Copy the data. Keep every character as given.

RECORDS PROVIDED below:

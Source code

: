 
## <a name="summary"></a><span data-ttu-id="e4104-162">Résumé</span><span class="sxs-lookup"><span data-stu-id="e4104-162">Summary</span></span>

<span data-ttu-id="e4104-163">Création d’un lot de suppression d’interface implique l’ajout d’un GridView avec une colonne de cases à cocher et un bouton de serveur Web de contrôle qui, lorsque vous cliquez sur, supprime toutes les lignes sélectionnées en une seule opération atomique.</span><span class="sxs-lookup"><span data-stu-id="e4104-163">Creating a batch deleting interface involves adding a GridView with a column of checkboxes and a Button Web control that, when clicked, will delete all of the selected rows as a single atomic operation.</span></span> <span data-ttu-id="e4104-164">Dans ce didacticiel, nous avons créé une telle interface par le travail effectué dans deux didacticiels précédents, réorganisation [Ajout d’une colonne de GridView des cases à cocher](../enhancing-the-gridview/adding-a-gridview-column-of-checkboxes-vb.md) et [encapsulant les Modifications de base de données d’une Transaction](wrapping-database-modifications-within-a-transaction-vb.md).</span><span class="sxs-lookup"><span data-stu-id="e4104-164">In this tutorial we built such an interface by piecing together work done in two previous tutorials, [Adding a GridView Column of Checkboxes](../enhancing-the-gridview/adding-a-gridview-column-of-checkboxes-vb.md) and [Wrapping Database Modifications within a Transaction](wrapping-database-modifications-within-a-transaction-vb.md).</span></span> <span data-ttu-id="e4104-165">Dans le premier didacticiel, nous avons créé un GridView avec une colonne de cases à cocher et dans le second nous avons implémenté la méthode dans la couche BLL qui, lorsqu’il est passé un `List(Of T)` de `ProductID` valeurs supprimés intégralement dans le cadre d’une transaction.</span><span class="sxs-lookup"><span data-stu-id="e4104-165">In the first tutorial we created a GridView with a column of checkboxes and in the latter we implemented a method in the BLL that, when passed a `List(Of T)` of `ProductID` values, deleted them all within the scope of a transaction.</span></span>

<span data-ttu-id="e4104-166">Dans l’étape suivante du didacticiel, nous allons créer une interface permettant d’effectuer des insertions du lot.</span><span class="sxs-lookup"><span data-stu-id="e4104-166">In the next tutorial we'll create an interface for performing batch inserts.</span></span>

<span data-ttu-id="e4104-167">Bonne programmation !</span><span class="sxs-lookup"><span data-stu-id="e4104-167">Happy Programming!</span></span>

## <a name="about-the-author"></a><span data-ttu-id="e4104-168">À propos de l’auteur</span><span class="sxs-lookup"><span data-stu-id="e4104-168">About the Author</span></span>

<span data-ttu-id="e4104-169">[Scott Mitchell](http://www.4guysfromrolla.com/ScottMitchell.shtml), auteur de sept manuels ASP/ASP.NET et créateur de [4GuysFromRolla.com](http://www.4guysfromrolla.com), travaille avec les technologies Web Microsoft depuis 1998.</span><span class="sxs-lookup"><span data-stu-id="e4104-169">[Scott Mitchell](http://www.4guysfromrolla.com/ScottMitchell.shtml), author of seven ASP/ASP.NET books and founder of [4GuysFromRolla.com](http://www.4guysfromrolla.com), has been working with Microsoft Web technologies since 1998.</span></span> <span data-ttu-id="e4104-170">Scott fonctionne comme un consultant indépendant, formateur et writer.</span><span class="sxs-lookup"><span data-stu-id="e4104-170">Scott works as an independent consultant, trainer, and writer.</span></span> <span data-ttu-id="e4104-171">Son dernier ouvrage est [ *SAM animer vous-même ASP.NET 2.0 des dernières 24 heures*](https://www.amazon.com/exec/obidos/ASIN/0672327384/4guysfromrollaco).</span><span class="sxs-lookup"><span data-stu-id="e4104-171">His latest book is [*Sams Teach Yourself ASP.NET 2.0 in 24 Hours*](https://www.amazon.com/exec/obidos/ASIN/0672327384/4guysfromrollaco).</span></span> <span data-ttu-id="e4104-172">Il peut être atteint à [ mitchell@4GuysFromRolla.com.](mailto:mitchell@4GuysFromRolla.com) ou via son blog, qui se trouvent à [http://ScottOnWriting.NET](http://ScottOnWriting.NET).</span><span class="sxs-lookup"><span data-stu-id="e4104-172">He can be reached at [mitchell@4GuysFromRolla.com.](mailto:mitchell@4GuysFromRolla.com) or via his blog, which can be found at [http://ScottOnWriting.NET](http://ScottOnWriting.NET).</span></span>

End of RECORDS PROVIDED.

OUTPUT BELOW:
Source code

: 
## <a name="summary"></a><span data-ttu-id="e4104-162">Résumé</span><span class="sxs-lookup"><span data-stu-id="e4104-162">Summary</span></span>

<span data-ttu-id="e4104-163">Création d’un lot de suppression d’interface implique l’ajout d’un GridView avec une colonne de cases à cocher et un bouton de serveur Web de contrôle qui, lorsque vous cliquez sur, supprime toutes les lignes sélectionnées en une seule opération atomique.</span><span class="sxs-lookup"><span data-stu-id="e4104-163">Creating a batch deleting interface involves adding a GridView with a column of checkboxes and a Button Web control that, when clicked, will delete all of the selected rows as a single atomic operation.</span></span> <span data-ttu-id="e4104-164">Dans ce didacticiel, nous avons créé une telle interface par le travail effectué dans deux didacticiels précédents, réorganisation [Ajout d’une colonne de GridView des cases à cocher](../enhancing-the-gridview/adding-a-gridview-column-of-checkboxes-vb.md) et [encapsulant les Modifications de base de données d’une Transaction](wrapping-database-modifications-within-a-transaction-vb.md).</span><span class="sxs-lookup"><span data-stu-id="e4104-164">In this tutorial we built such an interface by piecing together work done in two previous tutorials, [Adding a GridView Column of Checkboxes](../enhancing-the-gridview/adding-a-gridview-column-of-checkboxes-vb.md) and [Wrapping Database Modifications within a Transaction](wrapping-database-modifications-within-a-transaction-vb.md).</span></span> <span data-ttu-id="e4104-165">Dans le premier didacticiel, nous avons créé un GridView avec une colonne de cases à cocher et dans le second nous avons implémenté la méthode dans la couche BLL qui, lorsqu’il est passé un `List(Of T)` de `ProductID` valeurs supprimés intégralement dans le cadre d’une transaction.</span><span class="sxs-lookup"><span data-stu-id="e4104-165">In the first tutorial we created a GridView with a column of checkboxes and in the latter we implemented a method in the BLL that, when passed a `List(Of T)` of `ProductID` values, deleted them all within the scope of a transaction.</span></span>

<span data-ttu-id="e4104-166">Dans l’étape suivante du didacticiel, nous allons créer une interface permettant d’effectuer des insertions du lot.</span><span class="sxs-lookup"><span data-stu-id="e4104-166">In the next tutorial we'll create an interface for performing batch inserts.</span></span>

<span data-ttu-id="e4104-167">Bonne programmation !</span><span class="sxs-lookup"><span data-stu-id="e4104-167">Happy Programming!</span></span>

## <a name="about-the-author"></a><span data-ttu-id="e4104-168">À propos de l’auteur</span><span class="sxs-lookup"><span data-stu-id="e4104-168">About the Author</span></span>

<span data-ttu-id="e4104-169">[Scott Mitchell](http://www.4guysfromrolla.com/ScottMitchell.shtml), auteur de sept manuels ASP/ASP.NET et créateur de [4GuysFromRolla.com](http://www.4guysfromrolla.com), travaille avec les technologies Web Microsoft depuis 1998.</span><span class="sxs-lookup"><span data-stu-id="e4104-169">[Scott Mitchell](http://www.4guysfromrolla.com/ScottMitchell.shtml), author of seven ASP/ASP.NET books and founder of [4GuysFromRolla.com](http://www.4guysfromrolla.com), has been working with Microsoft Web technologies since 1998.</span></span> <span data-ttu-id="e4104-170">Scott fonctionne comme un consultant indépendant, formateur et writer.</span><span class="sxs-lookup"><span data-stu-id="e4104-170">Scott works as an independent consultant, trainer, and writer.</span></span> <span data-ttu-id="e4104-171">Son dernier ouvrage est [ *SAM animer vous-même ASP.NET 2.0 des dernières 24 heures*](https://www.amazon.com/exec/obidos/ASIN/0672327384/4guysfromrollaco).</span><span class="sxs-lookup"><span data-stu-id="e4104-171">His latest book is [*Sams Teach Yourself ASP.NET 2.0 in 24 Hours*](https://www.amazon.com/exec/obidos/ASIN/0672327384/4guysfromrollaco).</span></span> <span data-ttu-id="e4104-172">Il peut être atteint à [ mitchell@4GuysFromRolla.com.](mailto:mitchell@4GuysFromRolla.com) ou via son blog, qui se trouvent à [http://ScottOnWriting.NET](http://ScottOnWriting.NET).</span><span class="sxs-lookup"><span data-stu-id="e4104-172">He can be reached at [mitchell@4GuysFromRolla.com.](mailto:mitchell@4GuysFromRolla.com) or via his blog, which can be found at [http://ScottOnWriting.NET](http://ScottOnWriting.NET).</span></span>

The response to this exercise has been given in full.